Pros: Preserves natural boundaries as much as possible (paragraph > sentence > word) while keeping chunk sizes under control.

Cons: More complex to implement; the right set of separators depends on the document type and needs to be tuned per content class.

Best for: Technical documentation and explanatory text with clear paragraph structure.

Semantic Chunking

The most sophisticated approach: embed each sentence, compute the semantic distance between adjacent sentences, and split at semantic “fault lines.”

async function semanticChunk(
  sentences: string[],
  threshold = 0.8,
  env: Env
): Promise<string[]> {
  // Embed every sentence
  const embeddings = await Promise.all(
    sentences.map(s => embed(s, env))
  );

  const chunks: string[] = [];
  let currentChunk = [sentences[0]];

  for (let i = 1; i < sentences.length; i++) {
    const similarity = cosineSimilarity(embeddings[i - 1], embeddings[i]);

    if (similarity < threshold) {
      // Semantic shift detected — start a new chunk
      chunks.push(currentChunk.join(" "));
      currentChunk = [sentences[i]];
    } else {
      currentChunk.push(sentences[i]);
    }
  }

  if (currentChunk.length > 0) {
    chunks.push(currentChunk.join(" "));
  }

  return chunks;
}

Pros: Splits happen where the topic actually changes, so each chunk stays tightly focused on one idea.

Cons:

Every sentence needs to be embedded — indexing cost scales linearly with sentence count (N sentences = N embedding calls)
The threshold has no universal value and needs to be tuned per content type
Can produce chunks that are too long or too short

Best for: Documents with variable structure and frequent topic shifts; high-quality indexing where budget allows.

The Chunk Size Trade-off

Chunk size	Retrieval precision	Context completeness	Index size
Small (128 tokens)	High (exact hits)	Low (fragments)	Large
Medium (512 tokens)	Medium	Medium	Medium
Large (1024 tokens)	Low (fuzzy)	High (complete)	Small

The solution: Parent Document Retriever (a two-level architecture)

Small chunks for retrieval (precise matching)
On a hit, fetch the parent large chunk (full context) to pass to the LLM

Indexing:
  small chunk (128 tokens) → embedding
  large chunk (512 tokens) → stored as text, linked to its small chunks

Retrieval:
  query → find the most relevant small chunk
        → fetch the associated large chunk
        → send to LLM for generation

This design lets retrieval precision and context completeness coexist without compromising either.
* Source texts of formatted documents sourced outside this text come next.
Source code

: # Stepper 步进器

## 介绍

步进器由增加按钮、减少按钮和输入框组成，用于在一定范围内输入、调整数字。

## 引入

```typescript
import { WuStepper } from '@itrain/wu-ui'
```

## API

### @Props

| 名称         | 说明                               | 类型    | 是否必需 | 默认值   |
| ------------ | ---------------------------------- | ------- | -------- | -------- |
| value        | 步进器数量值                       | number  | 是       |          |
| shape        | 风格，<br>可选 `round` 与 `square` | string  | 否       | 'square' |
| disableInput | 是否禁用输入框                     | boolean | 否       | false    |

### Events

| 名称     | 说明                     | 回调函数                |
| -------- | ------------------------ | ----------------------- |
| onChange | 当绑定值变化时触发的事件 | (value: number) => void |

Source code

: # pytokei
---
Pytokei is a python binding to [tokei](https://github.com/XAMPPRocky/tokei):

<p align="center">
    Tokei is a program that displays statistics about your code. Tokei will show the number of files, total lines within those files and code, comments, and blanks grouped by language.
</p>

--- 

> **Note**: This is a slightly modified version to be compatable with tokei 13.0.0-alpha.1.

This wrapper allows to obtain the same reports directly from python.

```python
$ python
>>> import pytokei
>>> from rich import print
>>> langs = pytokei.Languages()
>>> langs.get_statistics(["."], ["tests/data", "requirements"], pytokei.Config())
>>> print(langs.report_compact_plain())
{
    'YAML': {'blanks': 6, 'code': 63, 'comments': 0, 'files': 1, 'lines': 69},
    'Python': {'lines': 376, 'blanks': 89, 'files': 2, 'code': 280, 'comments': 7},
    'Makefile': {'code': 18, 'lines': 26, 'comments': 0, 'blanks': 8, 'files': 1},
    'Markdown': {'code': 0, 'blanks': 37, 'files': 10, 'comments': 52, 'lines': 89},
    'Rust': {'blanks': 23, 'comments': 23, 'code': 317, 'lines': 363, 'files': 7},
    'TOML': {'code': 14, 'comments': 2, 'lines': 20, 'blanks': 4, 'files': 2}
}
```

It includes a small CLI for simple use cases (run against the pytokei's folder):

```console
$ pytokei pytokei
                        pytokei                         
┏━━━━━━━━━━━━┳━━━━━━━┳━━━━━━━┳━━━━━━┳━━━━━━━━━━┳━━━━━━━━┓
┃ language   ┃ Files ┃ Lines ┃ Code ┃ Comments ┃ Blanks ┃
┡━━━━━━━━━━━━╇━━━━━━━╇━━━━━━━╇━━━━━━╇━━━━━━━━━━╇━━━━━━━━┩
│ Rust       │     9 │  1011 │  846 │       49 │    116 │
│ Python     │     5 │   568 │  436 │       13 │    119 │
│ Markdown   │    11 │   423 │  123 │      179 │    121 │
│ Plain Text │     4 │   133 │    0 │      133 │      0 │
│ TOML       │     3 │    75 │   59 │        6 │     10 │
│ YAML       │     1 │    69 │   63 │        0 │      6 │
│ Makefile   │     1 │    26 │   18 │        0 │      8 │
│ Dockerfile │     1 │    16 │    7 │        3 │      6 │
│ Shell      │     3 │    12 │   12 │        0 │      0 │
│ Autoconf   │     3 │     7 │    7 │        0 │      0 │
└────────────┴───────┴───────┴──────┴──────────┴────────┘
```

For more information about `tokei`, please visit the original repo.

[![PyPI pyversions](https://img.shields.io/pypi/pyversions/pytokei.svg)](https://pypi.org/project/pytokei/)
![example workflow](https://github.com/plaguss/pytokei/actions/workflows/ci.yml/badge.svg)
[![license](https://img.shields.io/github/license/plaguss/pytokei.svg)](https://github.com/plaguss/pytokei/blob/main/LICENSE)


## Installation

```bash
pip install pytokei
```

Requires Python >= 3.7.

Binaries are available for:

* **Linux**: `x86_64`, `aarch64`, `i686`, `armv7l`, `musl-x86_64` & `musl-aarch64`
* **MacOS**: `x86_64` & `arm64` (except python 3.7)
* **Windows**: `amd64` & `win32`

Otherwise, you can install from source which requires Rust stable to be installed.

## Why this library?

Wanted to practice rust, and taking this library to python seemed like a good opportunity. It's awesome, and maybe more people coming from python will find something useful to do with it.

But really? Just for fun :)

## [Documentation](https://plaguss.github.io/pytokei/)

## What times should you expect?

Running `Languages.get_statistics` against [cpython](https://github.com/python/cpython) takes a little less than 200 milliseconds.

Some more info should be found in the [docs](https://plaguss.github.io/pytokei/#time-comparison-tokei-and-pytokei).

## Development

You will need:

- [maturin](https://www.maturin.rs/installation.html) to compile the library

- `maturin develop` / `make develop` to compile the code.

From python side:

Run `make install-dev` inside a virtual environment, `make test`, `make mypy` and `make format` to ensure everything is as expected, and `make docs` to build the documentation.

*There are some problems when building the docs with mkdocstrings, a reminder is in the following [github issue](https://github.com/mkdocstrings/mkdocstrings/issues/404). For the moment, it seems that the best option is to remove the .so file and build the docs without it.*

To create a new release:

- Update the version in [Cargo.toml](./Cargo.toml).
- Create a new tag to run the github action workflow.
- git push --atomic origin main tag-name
Applying This in a Climbing Context

Route descriptions have a consistent structure (name, grade, type, description, notes), which makes them a natural fit for Recursive Chunking — split at paragraph boundaries so each chunk is a semantically complete descriptive unit.

Pair that with Contextual Retrieval (injecting a document summary into each chunk) to compensate for the context lost when a small chunk is retrieved in isolation.

The Bottom Line

Chunking is the most foundational — and most globally impactful — decision in a RAG system. Every technique you layer on top (HyDE, Multi-Query, Reranker) depends on the premise that the index contains correct semantic units. If the index itself is broken, better retrieval can’t fix it.

The most practical starting point: Recursive Chunking + Contextual Retrieval. Then evaluate actual retrieval quality — look at the chunks that get hit in your traces and ask whether they make sense — before deciding whether to switch strategies.